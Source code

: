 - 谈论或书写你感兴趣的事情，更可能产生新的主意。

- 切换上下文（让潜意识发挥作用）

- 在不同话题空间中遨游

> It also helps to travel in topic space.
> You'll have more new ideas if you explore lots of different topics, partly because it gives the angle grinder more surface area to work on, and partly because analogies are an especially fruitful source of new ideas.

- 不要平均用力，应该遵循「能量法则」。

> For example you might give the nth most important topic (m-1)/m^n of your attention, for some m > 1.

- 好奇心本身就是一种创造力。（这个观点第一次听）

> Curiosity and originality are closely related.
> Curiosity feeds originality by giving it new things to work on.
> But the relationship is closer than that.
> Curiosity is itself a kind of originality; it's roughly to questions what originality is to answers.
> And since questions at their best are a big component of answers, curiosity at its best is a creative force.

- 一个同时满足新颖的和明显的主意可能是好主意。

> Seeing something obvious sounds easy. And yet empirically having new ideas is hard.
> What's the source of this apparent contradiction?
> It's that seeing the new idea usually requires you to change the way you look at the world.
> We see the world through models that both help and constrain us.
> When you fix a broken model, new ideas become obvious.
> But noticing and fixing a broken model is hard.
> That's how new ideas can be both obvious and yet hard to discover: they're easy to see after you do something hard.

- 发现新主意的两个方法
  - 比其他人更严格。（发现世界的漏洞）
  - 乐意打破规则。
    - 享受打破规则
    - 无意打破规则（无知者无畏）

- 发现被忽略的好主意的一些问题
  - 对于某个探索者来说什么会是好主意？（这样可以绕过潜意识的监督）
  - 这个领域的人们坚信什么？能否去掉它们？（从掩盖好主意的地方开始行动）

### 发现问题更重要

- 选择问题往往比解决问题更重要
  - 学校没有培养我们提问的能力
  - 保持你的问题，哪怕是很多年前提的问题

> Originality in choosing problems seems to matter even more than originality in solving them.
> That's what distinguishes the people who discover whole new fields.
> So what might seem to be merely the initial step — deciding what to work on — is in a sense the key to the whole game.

• **Exercise requirements**
Repeat, exactly as they stand above, the lines from the line with "- 这个领域的人们坚信什么？能否去掉它们？（从掩盖好主意的地方开始行动）" to the line with "whole new fields.", both lines included.

• **Worked solution**
  - 这个领域的人们坚信什么？能否去掉它们？（从掩盖好主意的地方开始行动）

### 发现问题更重要

- 选择问题往往比解决问题更重要
  - 学校没有培养我们提问的能力
  - 保持你的问题，哪怕是很多年前提的问题

> Originality in choosing problems seems to matter even more than originality in solving them.
> That's what distinguishes the people who discover whole new fields.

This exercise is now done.